音太と楽太、若しくは歌子
おんたとがくた、もしくはうたこ。
わたしが子を授かる時、わたしの種が花開くときに新しい生命に付ける名前です。
わたしはいつか占ってもらった導きによると、39歳で全てを迎えるそうです。
まだ見ぬ子を抱くその時を想うと、
胸がじんわり暖かくなります。
彼等の父となるだろう殿方は、顔がわたしとよく似ていました。兄弟と見間違われました。彼はそんなに背が高くなく、おそらく170センチメートルあるかないかで、身体つきはがっしりしていて、髭のドレッドに笑顔がよく似合う、優しくて明るい男性で、4回目にして初の逢瀬の時には、ますます惹かれるようになりました。

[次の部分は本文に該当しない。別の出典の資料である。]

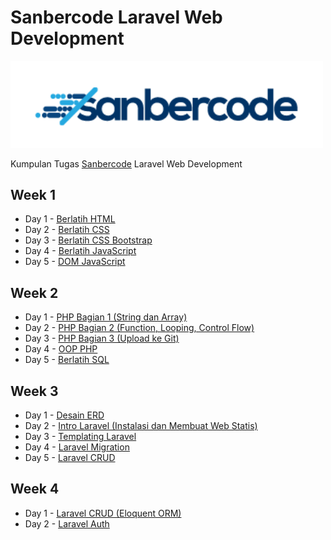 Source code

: # Sanbercode Laravel Web Development
<img src="https://raw.githubusercontent.com/abdhsani/Sanbercode-Laravel-Web-Development/master/Week%201%20Day%202%20-%20Berlatih%20CSS/public/img/logo.png" width="500">

Kumpulan Tugas [Sanbercode](https://sanbercode.com/) Laravel Web Development

## Week 1

- Day 1 - [Berlatih HTML](/Week%201%20Day%201%20-%20Berlatih%20HTML)
- Day 2 - [Berlatih CSS](/Week%201%20Day%202%20-%20Berlatih%20CSS)
- Day 3 - [Berlatih CSS Bootstrap](/Week%201%20Day%203%20-%20Berlatih%20CSS%20Bootstrap)
- Day 4 - [Berlatih JavaScript](/Week%201%20Day%204%20-%20Berlatih%20JavaScript)
- Day 5 - [DOM JavaScript](/Week%201%20Day%205%20-%20DOM%20JavaScript)

## Week 2

- Day 1 - [PHP Bagian 1 (String dan Array)](/Week%202%20Day%201%20-%20PHP%20Bagian%201/php-1)
- Day 2 - [PHP Bagian 2 (Function, Looping, Control Flow)](/Week%202%20Day%202%20-%20PHP%20Bagian%202/php-2)
- Day 3 - [PHP Bagian 3 (Upload ke Git)](/Week%202%20Day%203%20-%20PHP%20Bagian%203/php-3)
- Day 4 - [OOP PHP](/Week%202%20Day%204%20-%20OOP%20PHP/oop)
- Day 5 - [Berlatih SQL](/Week%202%20Day%205%20-%20Berlatih%20SQL)

## Week 3

- Day 1 - [Desain ERD](/Week%203%20Day%201%20-%20Desain%20ERD)
- Day 2 - [Intro Laravel (Instalasi dan Membuat Web Statis)](/Week%203%20Day%202%20-%20Intro%20Laravel/blog)
- Day 3 - [Templating Laravel](/Week%203%20Day%203%20-%20Templating%20Laravel)
- Day 4 - [Laravel Migration](/Week%203%20Day%204%20-%20Laravel%20Migration)
- Day 5 - [Laravel CRUD](/Week%203%20Day%205%20-%20Laravel%20CRUD)

## Week 4

- Day 1 - [Laravel CRUD (Eloquent ORM)](/Week%204%20Day%201%20-%20Laravel%20CRUD%20(Eloquent%20ORM))
- Day 2 - [Laravel Auth](/Week%204%20Day%202%20-%20Laravel%20Auth)
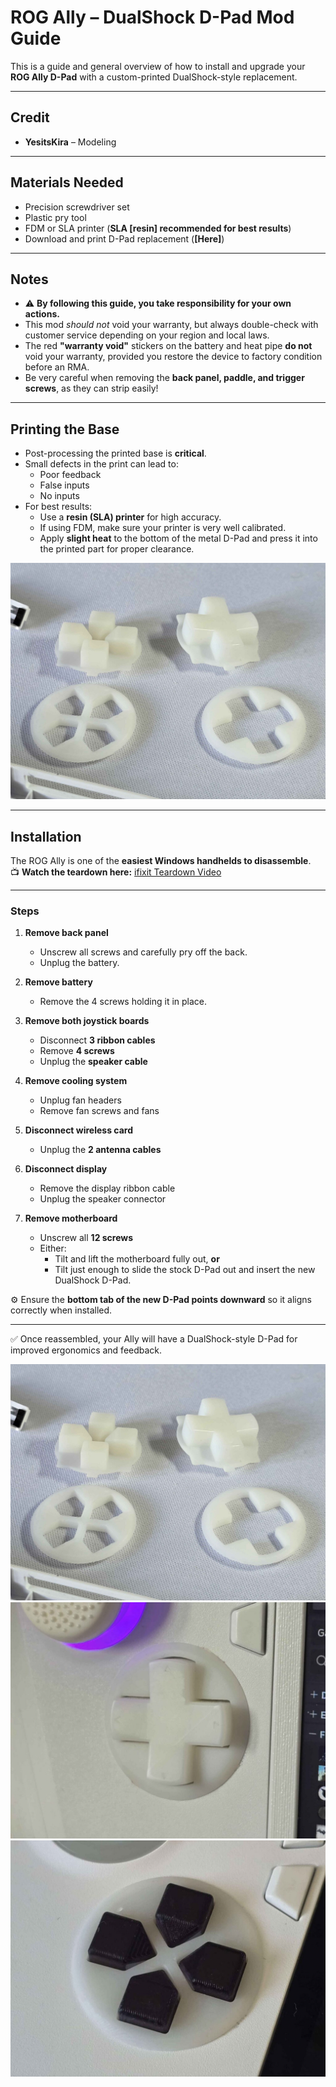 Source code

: # ROG Ally – DualShock D-Pad Mod Guide

This is a guide and general overview of how to install and upgrade your **ROG Ally D-Pad** with a custom-printed DualShock-style replacement.

---

## Credit
- **YesitsKira** – Modeling  

---

## Materials Needed
- Precision screwdriver set  
- Plastic pry tool  
- FDM or SLA printer (**SLA [resin] recommended for best results**)  
- Download and print D-Pad replacement (**[Here]**)  

---

## Notes
- ⚠️ **By following this guide, you take responsibility for your own actions.**  
- This mod *should not* void your warranty, but always double-check with customer service depending on your region and local laws.  
- The red **"warranty void"** stickers on the battery and heat pipe **do not** void your warranty, provided you restore the device to factory condition before an RMA.  
- Be very careful when removing the **back panel, paddle, and trigger screws**, as they can strip easily!  

---

## Printing the Base
- Post-processing the printed base is **critical**.  
- Small defects in the print can lead to:
  - Poor feedback  
  - False inputs  
  - No inputs  
- For best results:
  - Use a **resin (SLA) printer** for high accuracy.  
  - If using FDM, make sure your printer is very well calibrated.  
  - Apply **slight heat** to the bottom of the metal D-Pad and press it into the printed part for proper clearance.  

![DualShock D-Pad print example 1](./images/DualShock4-3.jpg)  


---

## Installation

The ROG Ally is one of the **easiest Windows handhelds to disassemble**.  
📺 **Watch the teardown here:** [ifixit Teardown Video](https://www.youtube.com/watch?v=IxPgBhm6tHs)  


---

### Steps

1. **Remove back panel**  
   - Unscrew all screws and carefully pry off the back.  
   - Unplug the battery.  

2. **Remove battery**  
   - Remove the 4 screws holding it in place.  

3. **Remove both joystick boards**  
   - Disconnect **3 ribbon cables**  
   - Remove **4 screws**  
   - Unplug the **speaker cable**  

4. **Remove cooling system**  
   - Unplug fan headers  
   - Remove fan screws and fans  

5. **Disconnect wireless card**  
   - Unplug the **2 antenna cables**  

6. **Disconnect display**  
   - Remove the display ribbon cable  
   - Unplug the speaker connector  

7. **Remove motherboard**  
   - Unscrew all **12 screws**  
   - Either:
     - Tilt and lift the motherboard fully out, **or**  
     - Tilt just enough to slide the stock D-Pad out and insert the new DualShock D-Pad.  

⚙️ Ensure the **bottom tab of the new D-Pad points downward** so it aligns correctly when installed.

---

✅ Once reassembled, your Ally will have a DualShock-style D-Pad for improved ergonomics and feedback.

![DualShock D-Pad installed example 1](./images/DualShock4-3.jpg)  
![DualShock D-Pad installed example 2](./images/DualShock4-4.jpg)  
![DualShock D-Pad installed example 2](./images/DualShock4-1.jpg)  
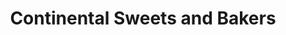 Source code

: ---
title: "Continental Sweets and Bakers"
url: /karachi/continental-sweets-and-bakers/
shop: bakery
--- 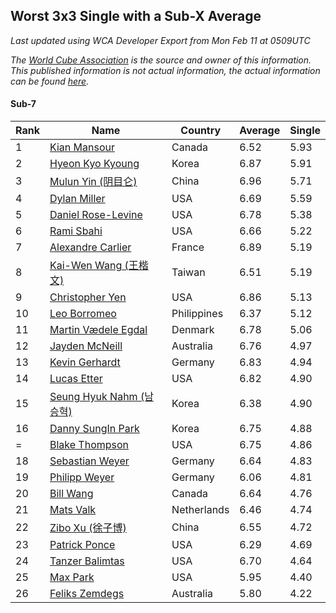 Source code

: ## Worst 3x3 Single with a Sub-X Average

*Last updated using WCA Developer Export from Mon Feb 11 at 0509UTC*

*The [World Cube Association](https://www.worldcubeassociation.org) is the source and owner of this information. This published information is not actual information, the actual information can be found [here](https://www.worldcubeassociation.org/results).*

#### Sub-7

|Rank|Name|Country|Average|Single|  
|--|--|--|--|--|  
|1|[Kian Mansour](https://www.worldcubeassociation.org/persons/2015MANS03)|Canada|6.52|5.93|  
|2|[Hyeon Kyo Kyoung](https://www.worldcubeassociation.org/persons/2013KYOU01)|Korea|6.87|5.91|  
|3|[Mulun Yin (阴目仑)](https://www.worldcubeassociation.org/persons/2009YINM01)|China|6.96|5.71|  
|4|[Dylan Miller](https://www.worldcubeassociation.org/persons/2015MILL01)|USA|6.69|5.59|  
|5|[Daniel Rose-Levine](https://www.worldcubeassociation.org/persons/2015ROSE01)|USA|6.78|5.38|  
|6|[Rami Sbahi](https://www.worldcubeassociation.org/persons/2011SBAH01)|USA|6.66|5.22|  
|7|[Alexandre Carlier](https://www.worldcubeassociation.org/persons/2012CARL03)|France|6.89|5.19|  
|8|[Kai-Wen Wang (王楷文)](https://www.worldcubeassociation.org/persons/2015WANG09)|Taiwan|6.51|5.19|  
|9|[Christopher Yen](https://www.worldcubeassociation.org/persons/2016YENC01)|USA|6.86|5.13|  
|10|[Leo Borromeo](https://www.worldcubeassociation.org/persons/2015BORR01)|Philippines|6.37|5.12|  
|11|[Martin Vædele Egdal](https://www.worldcubeassociation.org/persons/2013EGDA02)|Denmark|6.78|5.06|  
|12|[Jayden McNeill](https://www.worldcubeassociation.org/persons/2012MCNE01)|Australia|6.76|4.97|  
|13|[Kevin Gerhardt](https://www.worldcubeassociation.org/persons/2013GERH01)|Germany|6.83|4.94|  
|14|[Lucas Etter](https://www.worldcubeassociation.org/persons/2011ETTE01)|USA|6.82|4.90|  
|15|[Seung Hyuk Nahm (남승혁)](https://www.worldcubeassociation.org/persons/2013NAHM01)|Korea|6.38|4.90|  
|16|[Danny SungIn Park](https://www.worldcubeassociation.org/persons/2015PARK13)|Korea|6.75|4.88|  
|=|[Blake Thompson](https://www.worldcubeassociation.org/persons/2010THOM03)|USA|6.75|4.86|  
|18|[Sebastian Weyer](https://www.worldcubeassociation.org/persons/2010WEYE02)|Germany|6.64|4.83|  
|19|[Philipp Weyer](https://www.worldcubeassociation.org/persons/2010WEYE01)|Germany|6.06|4.81|  
|20|[Bill Wang](https://www.worldcubeassociation.org/persons/2010WANG68)|Canada|6.64|4.76|  
|21|[Mats Valk](https://www.worldcubeassociation.org/persons/2007VALK01)|Netherlands|6.46|4.74|  
|22|[Zibo Xu (徐子博)](https://www.worldcubeassociation.org/persons/2014XUZI01)|China|6.55|4.72|  
|23|[Patrick Ponce](https://www.worldcubeassociation.org/persons/2012PONC02)|USA|6.29|4.69|  
|24|[Tanzer Balimtas](https://www.worldcubeassociation.org/persons/2013BALI01)|USA|6.70|4.64|  
|25|[Max Park](https://www.worldcubeassociation.org/persons/2012PARK03)|USA|5.95|4.40|  
|26|[Feliks Zemdegs](https://www.worldcubeassociation.org/persons/2009ZEMD01)|Australia|5.80|4.22|  

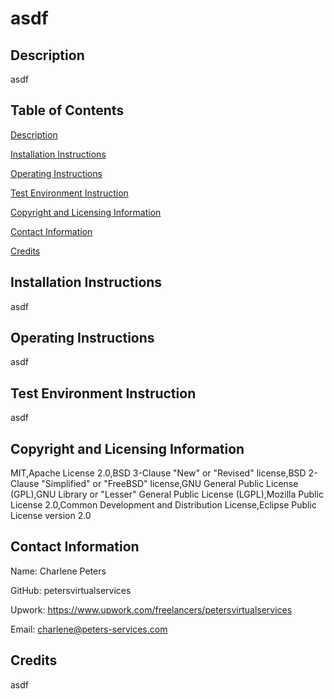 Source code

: 
# asdf

## Description
asdf

## Table of Contents
[Description](#Descripti)

[Installation Instructions](#installation)

[Operating Instructions](#operating)

[Test Environment Instruction](#test)

[Copyright and Licensing Information](#copyright)

[Contact Information](#contact)

[Credits](#credits)


## Installation Instructions
asdf

## Operating Instructions
asdf

## Test Environment Instruction
asdf

## Copyright and Licensing Information
MIT,Apache License 2.0,BSD 3-Clause "New" or "Revised" license,BSD 2-Clause "Simplified" or "FreeBSD" license,GNU General Public License (GPL),GNU Library or "Lesser" General Public License (LGPL),Mozilla Public License 2.0,Common Development and Distribution License,Eclipse Public License version 2.0

## Contact Information
Name: Charlene Peters

GitHub: petersvirtualservices

Upwork: https://www.upwork.com/freelancers/petersvirtualservices

Email: charlene@peters-services.com

## Credits
asdf
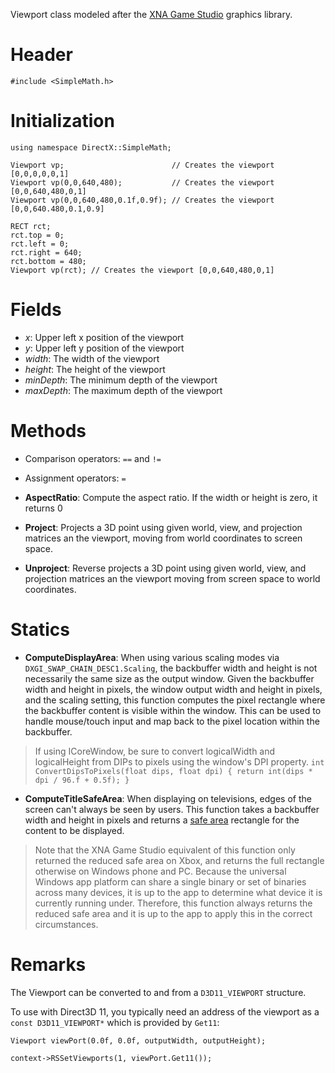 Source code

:Viewport class modeled after the [XNA Game Studio](https://msdn.microsoft.com/en-us/library/microsoft.xna.framework.graphics.viewport.aspxaspx) graphics library.

# Header

    #include <SimpleMath.h>

# Initialization

    using namespace DirectX::SimpleMath;

    Viewport vp;                        // Creates the viewport [0,0,0,0,0,1]
    Viewport vp(0,0,640,480);           // Creates the viewport [0,0,640,480,0,1]
    Viewport vp(0,0,640,480,0.1f,0.9f); // Creates the viewport [0,0,640.480,0.1,0.9]

    RECT rct;
    rct.top = 0;
    rct.left = 0;
    rct.right = 640;
    rct.bottom = 480;
    Viewport vp(rct); // Creates the viewport [0,0,640,480,0,1]

# Fields
* *x*: Upper left x position of the viewport
* *y*: Upper left y position of the viewport
* *width*: The width of the viewport
* *height*: The height of the viewport
* *minDepth*: The minimum depth of the viewport
* *maxDepth*: The maximum depth of the viewport

# Methods
* Comparison operators: ``==`` and ``!=``
* Assignment operators: ``=``

* **AspectRatio**: Compute the aspect ratio. If the width or height is zero, it returns 0

* **Project**: Projects a 3D point using given world, view, and projection matrices an the viewport, moving from world coordinates to screen space.

* **Unproject**: Reverse projects a 3D point using given world, view, and projection matrices an the viewport moving from screen space to world coordinates.

# Statics
* **ComputeDisplayArea**: When using various scaling modes via ``DXGI_SWAP_CHAIN_DESC1.Scaling``, the backbuffer width and height is not necessarily the same size as the output window. Given the backbuffer width and height in pixels, the window output width and height in pixels, and the scaling setting, this function computes the pixel rectangle where the backbuffer content is visible within the window. This can be used to handle mouse/touch input and map back to the pixel location within the backbuffer.

> If using ICoreWindow, be sure to convert logicalWidth and logicalHeight from DIPs to pixels using the window's DPI property. ``int ConvertDipsToPixels(float dips, float dpi) { return int(dips * dpi / 96.f + 0.5f); }``

* **ComputeTitleSafeArea**: When displaying on televisions, edges of the screen can't always be seen by users. This function takes a backbuffer width and height in pixels and returns a [safe area](https://en.wikipedia.org/wiki/Safe_area_%28television%29) rectangle for the content to be displayed.

> Note that the XNA Game Studio equivalent of this function only returned the reduced safe area on Xbox, and returns the full rectangle otherwise on Windows phone and PC. Because the universal Windows app platform can share a single binary or set of binaries across many devices, it is up to the app to determine what device it is currently running under. Therefore, this function always returns the reduced safe area and it is up to the app to apply this in the correct circumstances.

# Remarks
The Viewport can be converted to and from a ``D3D11_VIEWPORT`` structure.

To use with Direct3D 11, you typically need an address of the viewport as a ``const D3D11_VIEWPORT*`` which is provided by ``Get11``:

    Viewport viewPort(0.0f, 0.0f, outputWidth, outputHeight);

    context->RSSetViewports(1, viewPort.Get11());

彼は旅人で、地球の彼方此方を旅しながら、彼の頂いた生命を目一杯楽しんで生きています。次の行き先はカナダです。私達は白馬で出会いました。
私達は、音楽が大好きです。大好きという言葉よりは、必要とか営みという言葉の方が相応しいかもしれません。水を飲むように、食事を頂くように、音楽が毎日の暮らしの中にあります。
どうか彼の世界が美しくて緑豊かでありますように。私達のところへ、よく似た顔の子供達がやってきますように。
兎も角も、巡り合わせに感謝いたします。